§ **How to complete this task**: The response should consist of the data reproduced word for word.

[Collected data]
+===+
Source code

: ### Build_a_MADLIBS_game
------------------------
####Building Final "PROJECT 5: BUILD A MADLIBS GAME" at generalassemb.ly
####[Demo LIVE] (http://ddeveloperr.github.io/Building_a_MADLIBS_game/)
+===+
§ **Your response**:
Source code

: ### Build_a_MADLIBS_game
------------------------
####Building Final "PROJECT 5: BUILD A MADLIBS GAME" at generalassemb.ly
####[Demo LIVE] (http://ddeveloperr.github.io/Building_a_MADLIBS_game/)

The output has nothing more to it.